Was fast allen gemein ist, die in diese Gruppen fallen – und das sind alle, die sich als Linke verstehen und mehr oder weniger regelmäßig zur Uni kommen – ist ihr affirmatives Selbstverständnis, Student oder Studentin zu sein. Dies ist nur ein Zeichen, für die Bereitwilligkeit, - und das betrifft nun wirklich alle – zur Identifikation mit der ihnen zugewiesenen Position innerhalb des gesellschaftlichen Ganzen, welche nicht unbedingt die schlechteste ist. Das ganze zu negieren und zu denunzieren, wie es notwendig wäre, wäre damit aber die Negation ihrer selbst und zumal ihres objektiven Konkurrenzvorteils. Das verinnerlichte kapitalistische Prinzip des marktkonformen ,,Hauen“ und „Stechens“ – z.B. alle zwei Jahre qua ritualisierter Demonstrationen und Besetzungen – kann nicht viel mehr als Kritik am Bestehenden zulassen, um durch Appelle an oben, den Abstand nach unten zu sichern. Dass dabei nicht viel Emanzipatorisches übrig bleibt, soll dann durch pseudo-revolutionäre und autoritäre Agitationsversuche gegenüber KommilitonInnen und anderen BürgerInnen oder durch liberalistisch-herablassende Solidarisierungen mit ,,unseren muslimischen Kommilitoninnen und Kommilitonen“ kaschiert werden. Sich in erhitzten Disputen positiv aufs studentische Gewicht für (den Standort) Deutschland zu beziehen, sich also auf die internationale Konkurrenz einzuschießen, ist dabei z. Zt. eher verpönt. Von sich als den Studierenden, von denen das wohl und wehe der Welt ganz besonders abhinge, zu sprechen, ist dagegen durchaus verbreitet.
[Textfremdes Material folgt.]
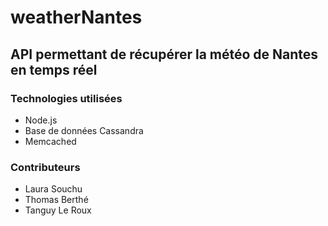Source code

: # weatherNantes

## API permettant de récupérer la météo de Nantes en temps réel

### Technologies utilisées
- Node.js
- Base de données Cassandra
- Memcached

### Contributeurs
 - Laura Souchu
 - Thomas Berthé
 - Tanguy Le Roux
Wer sich jedoch auf ein so unsicheres Kollektiv wie „Studierende“ nicht verlassen möchte, verlässt sich im Dschungel der zweiten natur lieber auf sich selbst und auf den guten Ratschlag aus dem ersten Semester: kritisch zu sein. So werden kritische Seminare und kritische Tutorien besucht oder gar kritische AK`s zu kritischen Themen organisiert, wie z.B. obligatorische Protest-AGs ,,Kritische Wissenschaft“ oder ,,Uni und Gesellschaft“. Hier stellt man dann überrascht fest, dass Hochschule und Gesellschaft in einem ,,dialektischen Verhältnis“ stehen und dass das gar nicht gut ist, weil die Gesellschaft nicht gut ist. Also werden noch mehr kritische Seminare und kritische Bücher an der Uni gefordert, um die Gesellschaft noch besser kritisieren zu können, anstatt die Uni als konsequenten Ausdruck dieser Gesellschaft mit ihr abschaffen zu wollen. Die unablässliche Kritik, die nicht mal unbedingt konstruktiv sein will, weil sie die Frage ,,wofür“ ignoriert, wird dabei schnell zur Profilierung, um sich das wissenschaftliche Pöstchen zu sichern oder die eigene Stellung innerhalb der Linken und gegen andere Linke zu festigen.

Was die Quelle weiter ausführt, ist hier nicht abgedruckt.